Ireland's population is 3 million. Its per capita gross national product is $5,000 (compared to India at $260 and the United States at $14,110). Its infant mortality rate is 10 compared to 110 in India and 11 in the United States. The number of infant deaths per 1,000 live births, is widely regarded as an indicator of the state of health and well-being of the people in a country. Ireland at 10 is doing better than we at 11 and certainly better than India and any Third World country. In fact in some U.S. cities, swollen by unemployment, the rate has risen to 25. A shocking condition, but not surprising given the cuts in domestic poverty programs since 1981. Ireland's rate in comparison with India or any Third World country is ridiculous.
If you and I sit back and let Reagan's largess toward Ireland go through, it will be a tribute to unconsciousness and apathy.
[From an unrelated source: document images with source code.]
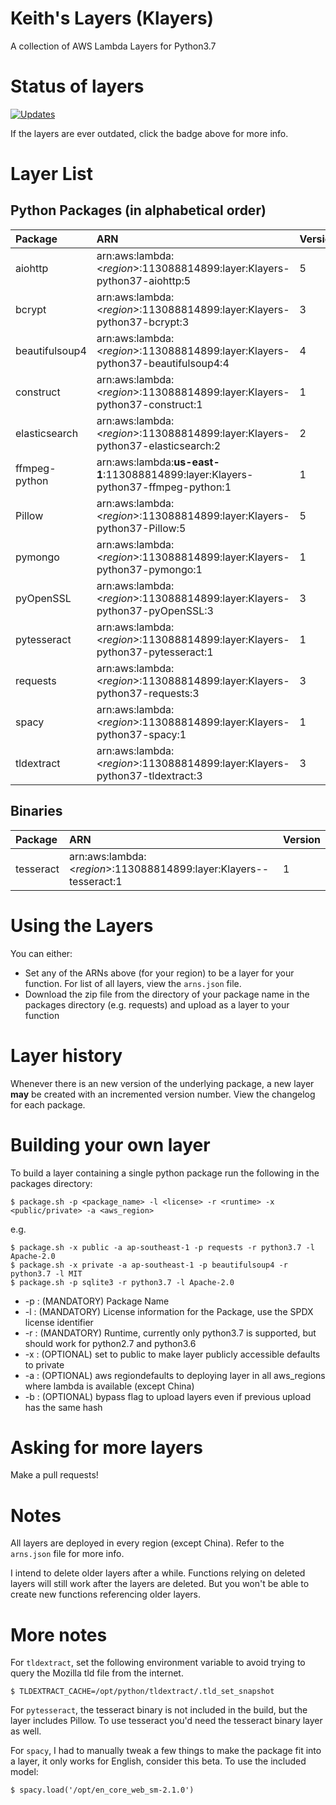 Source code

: # Keith's Layers (Klayers)

A collection of AWS Lambda Layers for Python3.7

# Status of layers

[![Updates](https://pyup.io/repos/github/keithrozario/Klayers/shield.svg)](https://pyup.io/repos/github/keithrozario/Klayers/)

If the layers are ever outdated, click the badge above for more info.

# Layer List

## Python Packages (in alphabetical order)

| Package        | ARN                                                                             | Version |        
| :------------- |:---------------------------------------------------------------------------     | ------- |
| aiohttp        | arn:aws:lambda:\<*region*>:113088814899:layer:Klayers-python37-aiohttp:5        | 5       |
| bcrypt         | arn:aws:lambda:\<*region*>:113088814899:layer:Klayers-python37-bcrypt:3         | 3       |
| beautifulsoup4 | arn:aws:lambda:\<*region*>:113088814899:layer:Klayers-python37-beautifulsoup4:4 | 4       |
| construct      | arn:aws:lambda:\<*region*>:113088814899:layer:Klayers-python37-construct:1      | 1       |
| elasticsearch  | arn:aws:lambda:\<*region*>:113088814899:layer:Klayers-python37-elasticsearch:2  | 2       |
| ffmpeg-python  | arn:aws:lambda:**us-east-1**:113088814899:layer:Klayers-python37-ffmpeg-python:1| 1       |
| Pillow         | arn:aws:lambda:\<*region*>:113088814899:layer:Klayers-python37-Pillow:5         | 5       |
| pymongo        | arn:aws:lambda:\<*region*>:113088814899:layer:Klayers-python37-pymongo:1        | 1       |
| pyOpenSSL      | arn:aws:lambda:\<*region*>:113088814899:layer:Klayers-python37-pyOpenSSL:3      | 3       |
| pytesseract    | arn:aws:lambda:\<*region*>:113088814899:layer:Klayers-python37-pytesseract:1    | 1       |
| requests       | arn:aws:lambda:\<*region*>:113088814899:layer:Klayers-python37-requests:3       | 3       |
| spacy          | arn:aws:lambda:\<*region*>:113088814899:layer:Klayers-python37-spacy:1          | 1       |
| tldextract     | arn:aws:lambda:\<*region*>:113088814899:layer:Klayers-python37-tldextract:3     | 3       |


## Binaries

| Package        | ARN                                                                             | Version |        
| :------------- |:---------------------------------------------------------------------------     | ------- |
| tesseract      | arn:aws:lambda:\<*region*>:113088814899:layer:Klayers--tesseract:1              | 1       |

# Using the Layers

You can either:
* Set any of the ARNs above (for your region) to be a layer for your function. For list of all layers, view the `arns.json` file.
* Download the zip file from the directory of your package name in the packages directory (e.g. requests) and upload as a layer to your function

# Layer history

Whenever there is an new version of the underlying package, a new layer **may** be created with an incremented version number. View the changelog for each package.

# Building your own layer

To build a layer containing a single python package run the following in the packages directory:

    $ package.sh -p <package_name> -l <license> -r <runtime> -x <public/private> -a <aws_region>

e.g.

    $ package.sh -x public -a ap-southeast-1 -p requests -r python3.7 -l Apache-2.0
    $ package.sh -x private -a ap-southeast-1 -p beautifulsoup4 -r python3.7 -l MIT
    $ package.sh -p sqlite3 -r python3.7 -l Apache-2.0

* -p : (MANDATORY) Package Name
* -l : (MANDATORY) License information for the Package, use the SPDX license identifier
* -r : (MANDATORY) Runtime, currently only python3.7 is supported, but should work for python2.7 and python3.6
* -x : (OPTIONAL) set to public to make layer publicly accessible defaults to private
* -a : (OPTIONAL) aws regiondefaults to deploying layer in all aws_regions where lambda is available (except China)
* -b : (OPTIONAL) bypass flag to upload layers even if previous upload has the same hash

# Asking for more layers

Make a pull requests!

# Notes

All layers are deployed in every region (except China). Refer to the `arns.json` file for more info.

I intend to delete older layers after a while. Functions relying on deleted layers will still work after the layers are deleted. But you won't be able to create new functions referencing older layers.

# More notes

For `tldextract`, set the following environment variable to avoid trying to query the Mozilla tld file from the internet.

    $ TLDEXTRACT_CACHE=/opt/python/tldextract/.tld_set_snapshot

For `pytesseract`, the tesseract binary is not included in the build, but the layer includes Pillow. To use tesseract you'd need the tesseract binary layer as well.

For `spacy`, I had to manually tweak a few things to make the package fit into a layer, it only works for English, consider this beta. To use the included model:
    
    $ spacy.load('/opt/en_core_web_sm-2.1.0')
The loud emergency of Africa showed the compassion of the American people. The silent emergency of 7 million needless child deaths per year that could be stopped for a few dollars per child, needs to be brought squarely center front.
It is time to talk sense, or perhaps compassion in these days of Gramm-Rudman-Hollings, recisions and sequesters.
We have all been drawn into the chaos and confusion of the budget mess. Agog and mesmerized, we can not allow ourselves to remain. It's not that our government is broke. We simply have to choose where our tax dollars will go.
Reagan's paranoia for five years with the "enemy" has led us ever deeper into defense spending while we rob our schools, our health facilities, our cultural and civic institutions.
He continues to skew our foreign aid money away from development programs that provide clean drinking water, agriculture assistance, health care and education to the poorest and most destitute people in the world. He requests ever more of our foreign aid to go for loans and grants to foreign governments to buy U.S.-made military weapons and equipment.